The move came on a day when the commission also decided not to extend the wolf hunting season in the southern Bitterroot Valley, where elk populations have plummeted.
The proposal was voted down 5-0. It would have allowed the hunt to continue in the area near the Idaho border until April 1.
FWP commissioners said they were reluctant to approve a piecemeal extension of the hunt instead of taking a statewide approach. They also said they did not want to disturb an ongoing elk study.
Hunters had pushed for the extension, citing the decline in elk numbers. Just six wolves were killed out of the Bitterroot's quota of 18.

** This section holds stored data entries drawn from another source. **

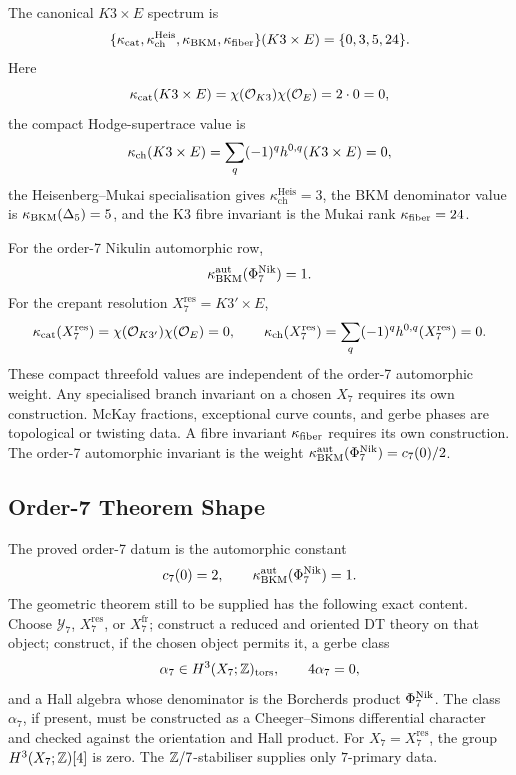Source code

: The canonical \(K3\times E\) spectrum is
\[
 \{\kcat,\kappa_{\mathrm{ch}}^{\mathrm{Heis}},
 \kBKM,\kfib\}(K3\times E)
 =
 \{0,3,5,24\}.
\]
Here
\[
  \kcat(K3\times E)=
  \chi(\cO_{K3})\chi(\cO_E)=2\cdot0=0,
\]
the compact Hodge-supertrace value is
\[
  \kch(K3\times E)=
  \sum_q(-1)^q h^{0,q}(K3\times E)=0,
\]
the Heisenberg--Mukai specialisation gives
\(\kappa_{\mathrm{ch}}^{\mathrm{Heis}}=3\), the BKM denominator
value is \(\kBKM(\Dfive)=5\), and the K3 fibre invariant is the Mukai
rank \(\kfib=24\).

For the order-7 Nikulin automorphic row,
\[
  \kBKMaut(\PhiNik)=1.
\]
For the crepant resolution \(X_7^{\mathrm{res}}=K3'\times E\),
\[
  \kcat(X_7^{\mathrm{res}})=
  \chi(\cO_{K3'})\chi(\cO_E)=0,\qquad
  \kch(X_7^{\mathrm{res}})=
  \sum_q(-1)^q h^{0,q}(X_7^{\mathrm{res}})=0 .
\]
These compact threefold values are independent of the order-7
automorphic weight.  Any specialised branch invariant on a chosen
\(X_7\) requires its own construction.  McKay fractions, exceptional
curve counts, and gerbe phases are topological or twisting data.  A fibre invariant
\(\kfib\) requires its own construction.  The order-7 automorphic
invariant is the weight \(\kBKMaut(\PhiNik)=c_7(0)/2\).

\subsection*{Order-7 Theorem Shape}

The proved order-7 datum is the automorphic constant
\[
  c_7(0)=2,\qquad \kBKMaut(\PhiNik)=1.
\]
The geometric theorem still to be supplied has the following exact
content.  Choose \(\mathcal Y_7\), \(X_7^{\mathrm{res}}\), or
\(X_7^{\mathrm{fr}}\); construct a reduced and oriented DT theory on
that object; construct, if the chosen object permits it, a gerbe class
\[
  \alpha_7\in H^3(X_7;\Z)_{\mathrm{tors}},\qquad 4\alpha_7=0,
\]
and a Hall algebra whose denominator is the Borcherds product
\(\PhiNik\).  The class \(\alpha_7\), if present, must be constructed
as a Cheeger--Simons differential character and checked against the
orientation and Hall product.  For \(X_7=X_7^{\mathrm{res}}\), the
group \(H^3(X_7;\Z)[4]\) is zero.  The \(\Z/7\)-stabiliser supplies
only \(7\)-primary data.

The decision left some Bitterroot Valley residents unhappy.
"We are big-time disappointed with the commission's decision," said Ravalli County Fish and Wildlife Association president Tony Jones. "It was something that we thought was needed and had to happen. ... It doesn't appear that we are going to get any help on our predator problems from the commission or the department."
Said Ravalli County Commissioner Suzy Foss: "There are not a lot of happy campers in the Bitterroot today, especially those ranchers and hunters who have worked so hard to try to have a voice in this. They feel like they are being totally ignored."
Montana's wolf hunt ended on Wednesday. The 166 wolves reported killed equal 75 percent of the state's 220-animal quota.